Безбашенный - Арбалетчики в Вест-Индии.
Когда я вернулся наконец домой, то застал занимательную картину маслом. Юлька — млять, легка даже на мысленном помине — возясь вместе с Велией с Волнием, читала ему по памяти какие-то детские стишки — ага, то и дело запинаясь, поскольку сама помнила их не очень-то хорошо, зато на нормальном человеческом языке. Ну и славненько — я-то их вообще практически не помню, хотя мелким был — помнил, кажется, все. Вылетает ведь из башки всё, что не требуется по работе или в повседневной жизни. Счастливая мать и гостья, увлёкшиеся вознёй с карапузом, моего прихода не заметили, выглянувшей с кухни Софонибе я, ухмыльнувшись, подал знак молчать, и только сам спиногрыз при виде меня ловко взобрался на стенку своей клетки, явно задавшись целью форсировать преграду. Юлька, перепугавшись, подхватила его на руки — и остолбенела, не поняв юмора. Велия, проследившая за взглядом сына и увидевшая наконец моё появление, всё расценила правильно и юмор поняла, после чего мы с ней расхохотались над юлькиным изумлением.

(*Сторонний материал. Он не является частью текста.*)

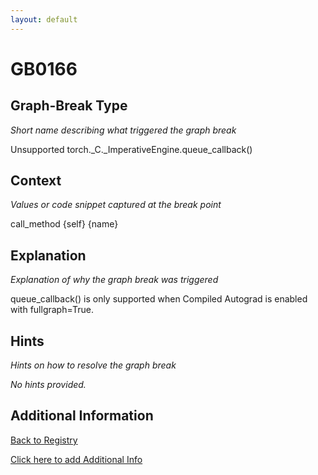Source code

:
 ```yaml
---
layout: default
---
```

# GB0166

## Graph-Break Type
*Short name describing what triggered the graph break*

Unsupported torch._C._ImperativeEngine.queue_callback()

## Context
*Values or code snippet captured at the break point*

call_method {self} {name}

## Explanation
*Explanation of why the graph break was triggered*

queue_callback() is only supported when Compiled Autograd is enabled with fullgraph=True.

## Hints
*Hints on how to resolve the graph break*

*No hints provided.*


## Additional Information

<!-- ADDITIONAL INFORMATION START - Add custom information below this line -->

<!-- ADDITIONAL INFORMATION END -->

[Back to Registry](../index.html)

[Click here to add Additional Info](https://github.com/pytorch-labs/compile-graph-break-site/edit/main/docs/gb/gb0166.md)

— Канатбаев, он у тебя какой-то…
— Ага, антиграв включил, — подтвердил я, принимая у неё из рук наследника и подбрасывая его несколько раз в воздух, — Всё нормально, он у нас такой. Когда хочет, чтобы его подняли повыше, то и сам помогает, как умеет.

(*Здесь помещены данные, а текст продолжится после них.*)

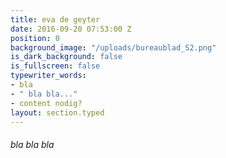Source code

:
 ```yaml
---
title: eva de geyter
date: 2016-09-20 07:53:00 Z
position: 0
background_image: "/uploads/bureaublad_S2.png"
is_dark_background: false
is_fullscreen: false
typewriter_words:
- bla
- " bla bla..."
- content nodig?
layout: section.typed
---
```


###### <span id="typed">bla bla bla</span>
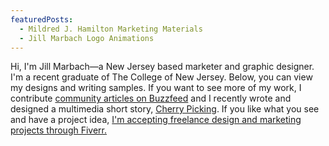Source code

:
 ```yaml
---
featuredPosts:
  - Mildred J. Hamilton Marketing Materials
  - Jill Marbach Logo Animations
---
```

Hi, I'm Jill Marbach—a New Jersey based marketer and graphic designer. I'm a recent graduate of The College of New Jersey. Below, you can view my designs and writing samples. If you want to see more of my work, I contribute [community articles on Buzzfeed](https://www.buzzfeed.com/jillmarbach) and I recently wrote and designed a multimedia short story, [Cherry Picking](http://cherrypickingstory.site/). If you like what you see and have a project idea, [I'm accepting freelance design and marketing projects through Fiverr.](https://www.fiverr.com/jillmarbach?up_rollout=true)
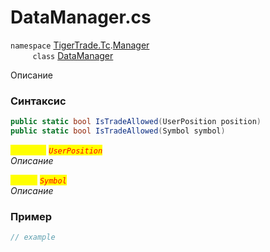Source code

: 
# DataManager.cs
`namespace` [TigerTrade.Tc](../../../../TigerTrade.Tc.md).[Manager](../../../../TigerTrade.Tc/Manager.md)  
&nbsp;&nbsp;&nbsp;&nbsp;&nbsp;&nbsp;&nbsp;&nbsp;&nbsp;`class` [DataManager](../../DataManager.cs.md)

Описание

### Синтаксис
```csharp
public static bool IsTradeAllowed(UserPosition position)
public static bool IsTradeAllowed(Symbol symbol)
```
<mark style="color:yellow;">`position`</mark> <mark style="color:red;">*`UserPosition`*</mark>  
 *Описание*  
  
<mark style="color:yellow;">`symbol`</mark> <mark style="color:red;">*`Symbol`*</mark>  
 *Описание*  
  


### Пример  
```csharp
// example
```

Потом я спустил его на пол, где были рассыпаны в полном беспорядке деревянные кубики.
— Мы с ним пробовали домик построить, а ему неинтересно, — пожаловалась Юлька, — Это разве нормально?

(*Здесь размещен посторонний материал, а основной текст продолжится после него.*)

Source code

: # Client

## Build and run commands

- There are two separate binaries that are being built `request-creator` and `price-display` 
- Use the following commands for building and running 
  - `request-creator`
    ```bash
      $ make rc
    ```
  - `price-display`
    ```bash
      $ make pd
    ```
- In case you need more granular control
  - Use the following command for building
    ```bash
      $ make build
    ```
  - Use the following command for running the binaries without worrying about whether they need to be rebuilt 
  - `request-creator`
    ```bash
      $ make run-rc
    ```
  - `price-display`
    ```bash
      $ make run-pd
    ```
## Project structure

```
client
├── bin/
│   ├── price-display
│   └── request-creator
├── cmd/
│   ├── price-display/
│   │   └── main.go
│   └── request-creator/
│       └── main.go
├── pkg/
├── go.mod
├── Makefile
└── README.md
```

— Для него — нормально. Вы ж, небось, какую-нибудь халупу строить пытались — что интересного в таком примитиве? Мы с ним сейчас крепость строить будем, — отцепив перевязь с мечом и пояс с кинжалом, я тоже уселся на пол и принялся сооружать квадратный в плане периметр стен с воротами и башнями по углам.
Волний сначала просто следил, высунув язычок, потом начал подавать мне кубики, а там и сам, въехав в суть незамысловатого архитектурного проекта, стал добавлять недостающие строительные блоки — сикось-накось, конечно, так что я подправлял за ним, стараясь делать это понезаметнее. Особенно, когда надстраивали с ним перемычку над проёмом ворот. Затем, пристроив большую часть крупных кубиков, взялись за мелкие и выложили из них поверху стены парапет с зубцами.
— Ты его сразу таким сложным вещам учишь? — поразилась наша педагогичка.
— Нормально, пусть привыкает. Жизнь — она ведь вообще штука сложная. Так, теперь в углу главную башню замка пристроим…
В общем, ужин нам подавался прямо на пол, где мы и поглощали его — ага, без отрыва от производства. К тому моменту, как свод из маленьких кубиков наверху башни достроили — пару раз обваливался, сволочь, и приходилось перестраивать заново — как раз и доели. Потом, видя, как мы усаживаемся за стол поболтать за жизнь, карапуз снова попросился на руки, а оттуда — на колени, и Велия прыснула в кулачок, потому как уже поняла, что сейчас будет. Юльку же наш обезьянёнок застиг врасплох, и та выпучила глаза, когда мелкий посерьёзнел, сосредоточился — и небольшой лесной орешек, предварительно очищенный мной от скорлупы, вдруг САМ покатился по столешнице к нему. Ну, покатился — это громко сказано, на самом деле процесс был прерывистым, пару раз я ему даже незаметно помог, но в основном он всё-же справлялся сам.
— Ты его уже и ЭТОМУ учишь?!
— Естественно. А когда ж его ещё начинать этому учить? Чем больше освоит сейчас — тем легче будет потом осваивать остальное.
— Ну ты прям сверхчеловека какого-то растишь! Ницше, что ли, начитался?
— Ага, «так говорил Заратустра» — и его в своё время в том числе. А кого ты мне растить предлагаешь? Винтика? Государева холопа? Рабочего муравья для горячо любимой родины? А хрен ей — не мясо? И кроме того, Юля, я спешу — времени мало, всё второпях делаю, а успеть надо многое…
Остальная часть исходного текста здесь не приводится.